■ Saved entries ■
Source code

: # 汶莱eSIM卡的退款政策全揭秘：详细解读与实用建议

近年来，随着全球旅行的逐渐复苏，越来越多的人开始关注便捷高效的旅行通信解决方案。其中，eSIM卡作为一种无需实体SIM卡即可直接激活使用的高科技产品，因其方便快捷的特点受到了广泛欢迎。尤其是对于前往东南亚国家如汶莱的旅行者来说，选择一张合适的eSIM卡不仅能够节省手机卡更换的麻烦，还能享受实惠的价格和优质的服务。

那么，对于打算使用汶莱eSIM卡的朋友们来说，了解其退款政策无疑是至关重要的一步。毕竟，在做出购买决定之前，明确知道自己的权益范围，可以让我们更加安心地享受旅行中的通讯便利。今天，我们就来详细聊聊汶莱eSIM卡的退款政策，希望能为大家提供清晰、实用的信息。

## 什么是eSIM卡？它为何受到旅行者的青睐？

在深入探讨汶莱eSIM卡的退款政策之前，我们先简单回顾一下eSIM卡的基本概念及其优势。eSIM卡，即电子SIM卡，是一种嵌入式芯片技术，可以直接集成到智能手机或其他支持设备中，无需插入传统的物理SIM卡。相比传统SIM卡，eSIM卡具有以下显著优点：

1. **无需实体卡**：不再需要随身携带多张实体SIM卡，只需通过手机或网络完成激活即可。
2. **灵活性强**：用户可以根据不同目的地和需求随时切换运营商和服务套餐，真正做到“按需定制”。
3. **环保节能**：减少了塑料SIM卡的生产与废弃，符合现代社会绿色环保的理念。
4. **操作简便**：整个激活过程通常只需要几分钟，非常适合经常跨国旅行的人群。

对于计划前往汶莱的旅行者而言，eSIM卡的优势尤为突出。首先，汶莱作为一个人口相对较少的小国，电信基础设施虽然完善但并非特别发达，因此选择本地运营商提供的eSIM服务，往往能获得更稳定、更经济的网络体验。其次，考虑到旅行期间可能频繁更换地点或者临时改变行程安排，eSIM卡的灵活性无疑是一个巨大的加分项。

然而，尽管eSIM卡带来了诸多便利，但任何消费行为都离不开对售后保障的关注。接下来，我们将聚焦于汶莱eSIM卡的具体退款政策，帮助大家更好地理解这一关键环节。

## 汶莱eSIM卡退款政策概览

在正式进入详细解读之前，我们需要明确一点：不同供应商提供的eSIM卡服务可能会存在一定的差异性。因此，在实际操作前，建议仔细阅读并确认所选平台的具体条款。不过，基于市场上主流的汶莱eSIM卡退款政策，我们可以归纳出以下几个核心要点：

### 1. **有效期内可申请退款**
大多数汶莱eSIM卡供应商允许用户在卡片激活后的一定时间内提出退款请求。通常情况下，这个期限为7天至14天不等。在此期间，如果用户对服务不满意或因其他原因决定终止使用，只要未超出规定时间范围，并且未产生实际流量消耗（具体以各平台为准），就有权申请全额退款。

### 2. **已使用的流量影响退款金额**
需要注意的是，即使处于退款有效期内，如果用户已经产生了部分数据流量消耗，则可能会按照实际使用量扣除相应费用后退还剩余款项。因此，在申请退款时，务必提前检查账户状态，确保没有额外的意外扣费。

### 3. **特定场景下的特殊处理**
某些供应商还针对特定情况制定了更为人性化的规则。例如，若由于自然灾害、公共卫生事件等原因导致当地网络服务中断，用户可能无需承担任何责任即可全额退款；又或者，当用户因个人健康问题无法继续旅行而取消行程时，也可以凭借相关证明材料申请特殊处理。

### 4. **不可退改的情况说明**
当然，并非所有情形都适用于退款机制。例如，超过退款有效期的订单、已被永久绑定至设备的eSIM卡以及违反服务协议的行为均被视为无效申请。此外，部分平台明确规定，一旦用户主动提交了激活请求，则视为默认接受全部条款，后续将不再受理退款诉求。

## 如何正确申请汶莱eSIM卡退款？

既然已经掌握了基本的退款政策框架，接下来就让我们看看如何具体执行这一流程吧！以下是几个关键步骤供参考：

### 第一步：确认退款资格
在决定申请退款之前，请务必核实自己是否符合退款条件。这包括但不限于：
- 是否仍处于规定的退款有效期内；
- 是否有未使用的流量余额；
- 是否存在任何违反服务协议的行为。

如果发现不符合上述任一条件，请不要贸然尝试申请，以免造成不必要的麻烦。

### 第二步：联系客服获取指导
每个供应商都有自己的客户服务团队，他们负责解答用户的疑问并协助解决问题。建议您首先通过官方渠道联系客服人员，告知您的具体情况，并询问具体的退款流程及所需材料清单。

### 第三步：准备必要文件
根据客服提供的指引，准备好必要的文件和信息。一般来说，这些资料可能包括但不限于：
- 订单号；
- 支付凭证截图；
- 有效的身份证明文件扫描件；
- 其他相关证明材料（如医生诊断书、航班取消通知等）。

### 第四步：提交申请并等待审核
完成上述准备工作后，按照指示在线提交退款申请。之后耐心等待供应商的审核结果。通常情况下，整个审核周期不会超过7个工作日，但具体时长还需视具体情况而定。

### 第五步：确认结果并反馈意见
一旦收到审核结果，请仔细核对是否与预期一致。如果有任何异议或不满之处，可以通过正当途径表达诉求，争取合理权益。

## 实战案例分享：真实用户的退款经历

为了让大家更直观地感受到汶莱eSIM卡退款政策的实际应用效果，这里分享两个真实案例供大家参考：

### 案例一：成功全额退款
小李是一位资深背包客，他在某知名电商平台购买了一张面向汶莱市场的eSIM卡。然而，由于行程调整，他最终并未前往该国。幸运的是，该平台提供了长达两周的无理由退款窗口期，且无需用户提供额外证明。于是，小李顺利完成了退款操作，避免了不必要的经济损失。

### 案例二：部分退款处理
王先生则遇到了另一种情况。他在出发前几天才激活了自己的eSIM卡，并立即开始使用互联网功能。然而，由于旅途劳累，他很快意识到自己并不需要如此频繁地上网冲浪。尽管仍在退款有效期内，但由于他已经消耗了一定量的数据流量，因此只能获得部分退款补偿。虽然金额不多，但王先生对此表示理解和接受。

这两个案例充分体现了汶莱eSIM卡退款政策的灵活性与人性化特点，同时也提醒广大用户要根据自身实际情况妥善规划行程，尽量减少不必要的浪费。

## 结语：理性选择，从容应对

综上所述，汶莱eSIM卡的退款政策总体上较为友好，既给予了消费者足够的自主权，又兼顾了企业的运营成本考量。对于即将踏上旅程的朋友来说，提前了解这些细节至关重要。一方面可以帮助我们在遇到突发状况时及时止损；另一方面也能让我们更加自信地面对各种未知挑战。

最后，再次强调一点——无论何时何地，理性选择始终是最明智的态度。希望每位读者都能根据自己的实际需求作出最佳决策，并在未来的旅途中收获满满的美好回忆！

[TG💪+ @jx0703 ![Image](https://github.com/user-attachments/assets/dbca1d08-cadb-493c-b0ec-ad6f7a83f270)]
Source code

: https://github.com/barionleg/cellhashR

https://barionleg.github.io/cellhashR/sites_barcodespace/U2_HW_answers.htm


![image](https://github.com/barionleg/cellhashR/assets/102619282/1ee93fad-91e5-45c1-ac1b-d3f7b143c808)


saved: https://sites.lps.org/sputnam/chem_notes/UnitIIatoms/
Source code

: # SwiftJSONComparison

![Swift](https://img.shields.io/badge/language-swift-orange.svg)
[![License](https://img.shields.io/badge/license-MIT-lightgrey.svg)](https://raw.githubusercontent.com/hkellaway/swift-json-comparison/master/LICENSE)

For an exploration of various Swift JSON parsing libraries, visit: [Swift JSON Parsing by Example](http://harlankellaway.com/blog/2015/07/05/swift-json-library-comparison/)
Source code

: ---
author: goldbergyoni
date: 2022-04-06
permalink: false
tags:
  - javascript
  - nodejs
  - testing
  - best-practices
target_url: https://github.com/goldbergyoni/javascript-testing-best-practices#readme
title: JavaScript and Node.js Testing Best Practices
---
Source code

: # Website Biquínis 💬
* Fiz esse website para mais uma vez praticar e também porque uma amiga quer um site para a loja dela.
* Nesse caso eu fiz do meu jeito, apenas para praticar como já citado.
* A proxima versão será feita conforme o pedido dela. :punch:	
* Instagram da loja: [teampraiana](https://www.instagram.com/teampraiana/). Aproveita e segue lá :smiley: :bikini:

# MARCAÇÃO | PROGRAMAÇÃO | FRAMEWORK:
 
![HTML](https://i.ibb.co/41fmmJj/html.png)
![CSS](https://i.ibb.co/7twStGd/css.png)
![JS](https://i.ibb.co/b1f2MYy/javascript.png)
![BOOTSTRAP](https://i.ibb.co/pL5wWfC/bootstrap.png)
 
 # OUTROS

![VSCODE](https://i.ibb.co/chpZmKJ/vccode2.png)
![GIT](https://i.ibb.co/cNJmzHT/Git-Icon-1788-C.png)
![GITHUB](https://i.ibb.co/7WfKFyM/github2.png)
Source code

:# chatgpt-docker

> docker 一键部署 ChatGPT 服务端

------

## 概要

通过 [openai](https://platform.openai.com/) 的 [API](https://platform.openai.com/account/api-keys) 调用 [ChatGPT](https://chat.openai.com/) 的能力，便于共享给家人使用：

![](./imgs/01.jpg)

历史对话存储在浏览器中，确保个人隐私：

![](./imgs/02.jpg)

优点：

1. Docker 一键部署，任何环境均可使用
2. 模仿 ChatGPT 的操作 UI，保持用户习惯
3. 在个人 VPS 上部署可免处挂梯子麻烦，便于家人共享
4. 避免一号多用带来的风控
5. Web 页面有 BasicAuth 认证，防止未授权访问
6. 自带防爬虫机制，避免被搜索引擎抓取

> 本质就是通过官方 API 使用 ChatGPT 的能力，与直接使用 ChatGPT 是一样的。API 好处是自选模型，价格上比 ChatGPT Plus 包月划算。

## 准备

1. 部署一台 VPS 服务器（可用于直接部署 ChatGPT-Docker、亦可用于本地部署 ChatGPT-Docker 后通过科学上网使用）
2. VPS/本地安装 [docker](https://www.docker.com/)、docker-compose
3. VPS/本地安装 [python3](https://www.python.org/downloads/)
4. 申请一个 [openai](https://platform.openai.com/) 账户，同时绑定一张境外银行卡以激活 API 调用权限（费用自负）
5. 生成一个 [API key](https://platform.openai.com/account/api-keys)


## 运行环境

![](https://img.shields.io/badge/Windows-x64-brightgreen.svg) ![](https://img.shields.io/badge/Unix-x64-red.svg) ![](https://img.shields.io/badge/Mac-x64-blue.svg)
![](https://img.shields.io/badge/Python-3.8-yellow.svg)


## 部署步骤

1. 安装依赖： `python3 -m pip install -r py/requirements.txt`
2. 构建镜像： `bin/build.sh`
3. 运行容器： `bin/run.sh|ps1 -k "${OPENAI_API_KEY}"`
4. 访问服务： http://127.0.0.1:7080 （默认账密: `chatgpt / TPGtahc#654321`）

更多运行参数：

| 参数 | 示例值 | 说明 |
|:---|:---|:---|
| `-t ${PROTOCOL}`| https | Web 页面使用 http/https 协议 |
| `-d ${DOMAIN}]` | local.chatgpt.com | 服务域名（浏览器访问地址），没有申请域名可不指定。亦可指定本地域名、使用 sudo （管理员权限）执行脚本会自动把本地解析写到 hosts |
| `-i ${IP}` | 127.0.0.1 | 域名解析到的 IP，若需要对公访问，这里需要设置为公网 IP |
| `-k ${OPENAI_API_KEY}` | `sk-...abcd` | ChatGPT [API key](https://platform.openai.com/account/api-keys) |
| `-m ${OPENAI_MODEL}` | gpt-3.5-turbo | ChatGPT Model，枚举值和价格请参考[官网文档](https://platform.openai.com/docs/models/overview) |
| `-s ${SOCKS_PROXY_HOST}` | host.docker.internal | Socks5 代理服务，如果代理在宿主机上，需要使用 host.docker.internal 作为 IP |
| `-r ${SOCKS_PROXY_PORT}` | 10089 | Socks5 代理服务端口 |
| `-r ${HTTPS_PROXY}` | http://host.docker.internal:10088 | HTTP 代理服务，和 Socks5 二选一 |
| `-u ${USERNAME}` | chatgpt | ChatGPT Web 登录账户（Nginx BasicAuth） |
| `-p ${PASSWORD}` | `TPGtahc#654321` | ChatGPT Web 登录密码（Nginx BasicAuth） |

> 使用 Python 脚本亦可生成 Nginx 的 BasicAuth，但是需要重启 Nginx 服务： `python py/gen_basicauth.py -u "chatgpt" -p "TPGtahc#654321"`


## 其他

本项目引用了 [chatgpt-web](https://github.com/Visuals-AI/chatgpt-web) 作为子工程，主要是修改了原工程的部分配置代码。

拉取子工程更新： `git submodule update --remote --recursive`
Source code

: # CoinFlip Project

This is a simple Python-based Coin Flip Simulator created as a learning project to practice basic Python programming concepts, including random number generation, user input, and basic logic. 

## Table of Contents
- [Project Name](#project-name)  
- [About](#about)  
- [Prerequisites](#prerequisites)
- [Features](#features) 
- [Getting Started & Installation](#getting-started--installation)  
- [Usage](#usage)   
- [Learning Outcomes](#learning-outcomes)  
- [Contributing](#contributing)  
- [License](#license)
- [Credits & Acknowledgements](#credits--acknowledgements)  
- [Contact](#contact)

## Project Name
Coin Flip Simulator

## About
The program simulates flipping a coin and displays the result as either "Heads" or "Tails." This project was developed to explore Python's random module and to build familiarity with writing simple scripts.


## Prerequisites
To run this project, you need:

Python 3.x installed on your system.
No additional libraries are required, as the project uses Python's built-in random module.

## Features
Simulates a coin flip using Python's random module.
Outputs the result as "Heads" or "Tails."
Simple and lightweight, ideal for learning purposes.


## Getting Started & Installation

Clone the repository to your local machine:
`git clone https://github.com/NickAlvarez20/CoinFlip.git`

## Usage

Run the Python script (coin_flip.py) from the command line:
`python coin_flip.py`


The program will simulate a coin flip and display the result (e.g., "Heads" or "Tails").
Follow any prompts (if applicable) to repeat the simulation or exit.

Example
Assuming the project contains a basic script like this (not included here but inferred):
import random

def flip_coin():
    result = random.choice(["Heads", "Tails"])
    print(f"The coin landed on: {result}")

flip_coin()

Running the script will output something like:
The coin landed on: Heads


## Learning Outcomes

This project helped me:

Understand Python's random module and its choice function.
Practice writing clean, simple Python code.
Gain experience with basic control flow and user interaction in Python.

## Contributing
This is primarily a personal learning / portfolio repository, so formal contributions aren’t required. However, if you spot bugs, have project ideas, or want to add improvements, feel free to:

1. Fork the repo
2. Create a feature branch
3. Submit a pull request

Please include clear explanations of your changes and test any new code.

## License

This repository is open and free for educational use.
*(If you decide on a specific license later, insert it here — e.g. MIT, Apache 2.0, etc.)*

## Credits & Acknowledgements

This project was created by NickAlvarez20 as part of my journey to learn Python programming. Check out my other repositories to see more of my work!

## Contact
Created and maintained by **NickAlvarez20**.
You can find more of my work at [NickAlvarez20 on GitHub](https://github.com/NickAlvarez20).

■ Problem to work on ■
Search the records for the word "Started". Copy each line where it appears.

■ Exercise answer ■
- [Getting Started & Installation](#getting-started--installation)  
## Getting Started & Installation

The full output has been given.